» **Exercise details**
In the listing below, find each line holding "checkbox" and copy it.

» **Source material**
- - -

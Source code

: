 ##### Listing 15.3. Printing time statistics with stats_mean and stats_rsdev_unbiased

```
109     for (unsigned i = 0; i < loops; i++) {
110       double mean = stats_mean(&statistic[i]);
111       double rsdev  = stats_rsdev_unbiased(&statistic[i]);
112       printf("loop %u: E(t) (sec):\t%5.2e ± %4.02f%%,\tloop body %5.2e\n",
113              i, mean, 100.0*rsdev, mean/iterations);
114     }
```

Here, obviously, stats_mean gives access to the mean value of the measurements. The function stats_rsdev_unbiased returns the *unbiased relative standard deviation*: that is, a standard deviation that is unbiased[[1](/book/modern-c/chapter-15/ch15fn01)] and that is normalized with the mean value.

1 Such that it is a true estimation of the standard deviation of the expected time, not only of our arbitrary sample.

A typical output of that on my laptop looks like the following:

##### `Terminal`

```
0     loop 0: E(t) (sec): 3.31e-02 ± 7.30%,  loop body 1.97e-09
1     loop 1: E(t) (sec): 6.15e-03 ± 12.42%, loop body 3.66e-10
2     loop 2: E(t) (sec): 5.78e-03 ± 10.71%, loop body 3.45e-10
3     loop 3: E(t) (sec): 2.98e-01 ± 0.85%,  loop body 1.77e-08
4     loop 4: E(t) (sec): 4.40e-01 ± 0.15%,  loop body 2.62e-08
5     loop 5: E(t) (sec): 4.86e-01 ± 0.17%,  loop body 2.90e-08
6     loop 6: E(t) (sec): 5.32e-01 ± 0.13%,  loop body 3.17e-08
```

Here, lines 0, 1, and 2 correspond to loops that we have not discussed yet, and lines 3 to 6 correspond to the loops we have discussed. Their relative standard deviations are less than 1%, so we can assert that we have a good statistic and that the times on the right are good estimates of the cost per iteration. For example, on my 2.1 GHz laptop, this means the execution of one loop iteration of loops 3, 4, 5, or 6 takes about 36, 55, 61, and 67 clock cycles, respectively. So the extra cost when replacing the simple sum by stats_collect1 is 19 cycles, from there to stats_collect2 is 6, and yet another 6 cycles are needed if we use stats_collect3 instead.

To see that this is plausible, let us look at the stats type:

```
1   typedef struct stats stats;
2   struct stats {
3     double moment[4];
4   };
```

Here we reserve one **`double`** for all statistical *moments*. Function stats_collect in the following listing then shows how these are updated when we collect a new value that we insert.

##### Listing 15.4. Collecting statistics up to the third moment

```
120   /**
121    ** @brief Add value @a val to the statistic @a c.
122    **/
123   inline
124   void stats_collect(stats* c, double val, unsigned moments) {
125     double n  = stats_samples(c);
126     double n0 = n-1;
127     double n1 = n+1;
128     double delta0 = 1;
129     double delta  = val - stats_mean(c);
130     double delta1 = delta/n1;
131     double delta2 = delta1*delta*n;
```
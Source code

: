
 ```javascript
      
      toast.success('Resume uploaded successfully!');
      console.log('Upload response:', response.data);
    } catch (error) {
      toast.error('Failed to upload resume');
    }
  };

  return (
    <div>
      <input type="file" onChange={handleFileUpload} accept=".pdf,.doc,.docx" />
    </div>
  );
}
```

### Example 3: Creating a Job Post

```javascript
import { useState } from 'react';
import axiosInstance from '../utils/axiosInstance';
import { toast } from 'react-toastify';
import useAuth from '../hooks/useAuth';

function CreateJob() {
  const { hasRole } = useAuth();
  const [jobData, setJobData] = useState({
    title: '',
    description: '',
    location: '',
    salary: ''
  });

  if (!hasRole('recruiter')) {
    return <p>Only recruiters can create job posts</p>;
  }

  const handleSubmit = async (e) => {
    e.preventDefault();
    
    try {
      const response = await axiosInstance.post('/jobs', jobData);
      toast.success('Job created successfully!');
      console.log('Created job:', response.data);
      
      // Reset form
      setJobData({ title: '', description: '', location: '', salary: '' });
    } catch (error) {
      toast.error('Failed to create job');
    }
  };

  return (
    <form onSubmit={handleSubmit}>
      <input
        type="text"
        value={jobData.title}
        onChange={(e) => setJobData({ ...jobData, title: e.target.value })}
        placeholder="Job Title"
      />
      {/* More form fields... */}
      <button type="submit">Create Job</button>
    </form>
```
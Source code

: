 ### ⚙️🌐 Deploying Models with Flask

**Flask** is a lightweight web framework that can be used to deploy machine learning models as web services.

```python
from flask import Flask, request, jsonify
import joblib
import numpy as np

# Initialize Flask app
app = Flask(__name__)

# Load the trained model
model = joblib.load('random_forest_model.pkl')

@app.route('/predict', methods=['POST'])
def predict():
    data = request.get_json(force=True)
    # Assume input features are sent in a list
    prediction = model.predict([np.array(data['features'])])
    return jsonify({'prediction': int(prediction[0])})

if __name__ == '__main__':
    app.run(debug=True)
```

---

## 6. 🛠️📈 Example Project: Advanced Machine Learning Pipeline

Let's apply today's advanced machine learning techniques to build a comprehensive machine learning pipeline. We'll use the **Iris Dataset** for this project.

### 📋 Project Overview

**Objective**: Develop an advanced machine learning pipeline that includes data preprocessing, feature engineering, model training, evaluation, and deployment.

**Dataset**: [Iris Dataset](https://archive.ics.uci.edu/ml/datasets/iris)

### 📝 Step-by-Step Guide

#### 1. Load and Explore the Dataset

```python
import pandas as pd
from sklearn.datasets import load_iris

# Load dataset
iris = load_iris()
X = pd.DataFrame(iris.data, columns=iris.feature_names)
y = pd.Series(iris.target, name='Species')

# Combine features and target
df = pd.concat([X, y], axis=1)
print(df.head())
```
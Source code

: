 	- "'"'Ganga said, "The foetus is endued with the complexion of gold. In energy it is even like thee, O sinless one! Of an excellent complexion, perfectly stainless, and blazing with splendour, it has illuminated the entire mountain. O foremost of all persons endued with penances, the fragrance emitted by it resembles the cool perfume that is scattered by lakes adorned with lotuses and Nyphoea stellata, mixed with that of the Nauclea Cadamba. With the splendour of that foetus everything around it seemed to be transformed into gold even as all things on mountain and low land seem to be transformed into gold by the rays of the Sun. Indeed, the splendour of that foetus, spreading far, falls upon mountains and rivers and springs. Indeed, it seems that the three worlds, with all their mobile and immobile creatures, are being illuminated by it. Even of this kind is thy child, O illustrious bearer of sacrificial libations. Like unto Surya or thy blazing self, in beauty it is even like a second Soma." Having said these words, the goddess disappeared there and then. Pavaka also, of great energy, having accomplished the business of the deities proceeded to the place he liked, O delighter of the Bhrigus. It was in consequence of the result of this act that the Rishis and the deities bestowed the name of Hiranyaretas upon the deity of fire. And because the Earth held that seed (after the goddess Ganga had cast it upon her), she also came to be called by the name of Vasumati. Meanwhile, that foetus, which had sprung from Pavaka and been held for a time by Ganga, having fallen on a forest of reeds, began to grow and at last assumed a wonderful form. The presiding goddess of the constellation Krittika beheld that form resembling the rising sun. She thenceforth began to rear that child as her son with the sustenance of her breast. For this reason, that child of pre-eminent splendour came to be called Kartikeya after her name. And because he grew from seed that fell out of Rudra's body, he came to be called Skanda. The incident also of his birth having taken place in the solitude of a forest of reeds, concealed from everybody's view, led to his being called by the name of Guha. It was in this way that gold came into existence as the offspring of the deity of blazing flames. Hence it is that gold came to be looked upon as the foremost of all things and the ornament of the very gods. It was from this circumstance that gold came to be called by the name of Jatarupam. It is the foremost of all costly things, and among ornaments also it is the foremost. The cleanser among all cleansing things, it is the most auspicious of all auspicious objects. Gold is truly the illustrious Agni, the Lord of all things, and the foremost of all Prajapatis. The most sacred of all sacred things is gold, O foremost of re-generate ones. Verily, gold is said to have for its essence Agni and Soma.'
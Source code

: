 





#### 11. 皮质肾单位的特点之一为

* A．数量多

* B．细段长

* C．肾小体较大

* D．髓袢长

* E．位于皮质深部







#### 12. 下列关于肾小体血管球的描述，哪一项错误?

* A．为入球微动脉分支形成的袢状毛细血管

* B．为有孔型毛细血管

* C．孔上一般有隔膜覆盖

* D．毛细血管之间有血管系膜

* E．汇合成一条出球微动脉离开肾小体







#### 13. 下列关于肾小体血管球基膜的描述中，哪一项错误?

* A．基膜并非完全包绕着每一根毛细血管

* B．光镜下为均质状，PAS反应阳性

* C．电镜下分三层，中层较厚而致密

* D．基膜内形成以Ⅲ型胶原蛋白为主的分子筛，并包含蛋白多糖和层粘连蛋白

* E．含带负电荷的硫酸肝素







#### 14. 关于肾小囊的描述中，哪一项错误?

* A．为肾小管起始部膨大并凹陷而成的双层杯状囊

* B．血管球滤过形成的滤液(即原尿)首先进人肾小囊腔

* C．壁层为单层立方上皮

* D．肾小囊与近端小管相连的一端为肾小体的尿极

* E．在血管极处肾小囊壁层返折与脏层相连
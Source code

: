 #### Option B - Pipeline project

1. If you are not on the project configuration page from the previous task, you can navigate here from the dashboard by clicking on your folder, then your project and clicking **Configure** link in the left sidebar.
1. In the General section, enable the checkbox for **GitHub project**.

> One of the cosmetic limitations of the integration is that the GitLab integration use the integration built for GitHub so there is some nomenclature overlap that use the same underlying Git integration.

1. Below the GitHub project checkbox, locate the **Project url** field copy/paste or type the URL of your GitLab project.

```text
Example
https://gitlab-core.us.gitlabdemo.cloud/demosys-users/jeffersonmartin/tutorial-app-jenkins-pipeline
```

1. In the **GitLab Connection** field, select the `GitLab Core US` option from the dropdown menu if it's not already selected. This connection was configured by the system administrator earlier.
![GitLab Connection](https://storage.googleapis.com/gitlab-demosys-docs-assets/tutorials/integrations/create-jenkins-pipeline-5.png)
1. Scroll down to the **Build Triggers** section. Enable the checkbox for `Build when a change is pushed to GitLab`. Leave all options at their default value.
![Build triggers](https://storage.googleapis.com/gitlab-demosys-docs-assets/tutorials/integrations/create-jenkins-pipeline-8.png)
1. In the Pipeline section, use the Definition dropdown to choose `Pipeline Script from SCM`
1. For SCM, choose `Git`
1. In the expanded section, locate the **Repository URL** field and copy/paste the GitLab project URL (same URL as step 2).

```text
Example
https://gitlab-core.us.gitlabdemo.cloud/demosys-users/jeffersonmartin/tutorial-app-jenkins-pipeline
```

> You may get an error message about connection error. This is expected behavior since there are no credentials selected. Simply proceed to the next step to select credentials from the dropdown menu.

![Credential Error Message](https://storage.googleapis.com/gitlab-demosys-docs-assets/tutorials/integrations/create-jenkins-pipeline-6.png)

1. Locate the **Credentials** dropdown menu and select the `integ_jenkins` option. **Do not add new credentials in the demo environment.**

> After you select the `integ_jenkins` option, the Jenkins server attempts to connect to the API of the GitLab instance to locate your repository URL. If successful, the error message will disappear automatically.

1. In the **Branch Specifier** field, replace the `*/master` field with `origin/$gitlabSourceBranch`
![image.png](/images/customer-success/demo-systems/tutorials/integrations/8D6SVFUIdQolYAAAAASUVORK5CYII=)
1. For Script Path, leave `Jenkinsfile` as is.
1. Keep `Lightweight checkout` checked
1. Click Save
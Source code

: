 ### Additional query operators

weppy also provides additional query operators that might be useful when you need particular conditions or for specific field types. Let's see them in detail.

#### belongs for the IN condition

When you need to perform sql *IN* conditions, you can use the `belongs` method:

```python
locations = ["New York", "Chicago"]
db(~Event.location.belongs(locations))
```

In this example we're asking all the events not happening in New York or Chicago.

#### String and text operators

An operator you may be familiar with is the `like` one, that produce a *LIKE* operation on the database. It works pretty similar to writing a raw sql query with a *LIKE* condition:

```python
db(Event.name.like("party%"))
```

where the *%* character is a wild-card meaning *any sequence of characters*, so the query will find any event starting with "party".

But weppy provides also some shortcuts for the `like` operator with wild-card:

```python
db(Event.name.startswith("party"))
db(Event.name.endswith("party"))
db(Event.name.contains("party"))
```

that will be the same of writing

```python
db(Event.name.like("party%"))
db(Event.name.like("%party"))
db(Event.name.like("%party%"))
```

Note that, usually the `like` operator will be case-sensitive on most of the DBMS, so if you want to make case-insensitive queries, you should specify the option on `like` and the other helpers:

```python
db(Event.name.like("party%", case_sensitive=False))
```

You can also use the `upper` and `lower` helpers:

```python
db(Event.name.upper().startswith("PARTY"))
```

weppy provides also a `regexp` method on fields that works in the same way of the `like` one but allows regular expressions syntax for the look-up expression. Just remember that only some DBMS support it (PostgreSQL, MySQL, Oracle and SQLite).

- - -

» **Result for this exercise**
1. In the General section, enable the checkbox for **GitHub project**.
1. Below the GitHub project checkbox, locate the **Project url** field copy/paste or type the URL of your GitLab project.
1. Scroll down to the **Build Triggers** section. Enable the checkbox for `Build when a change is pushed to GitLab`. Leave all options at their default value.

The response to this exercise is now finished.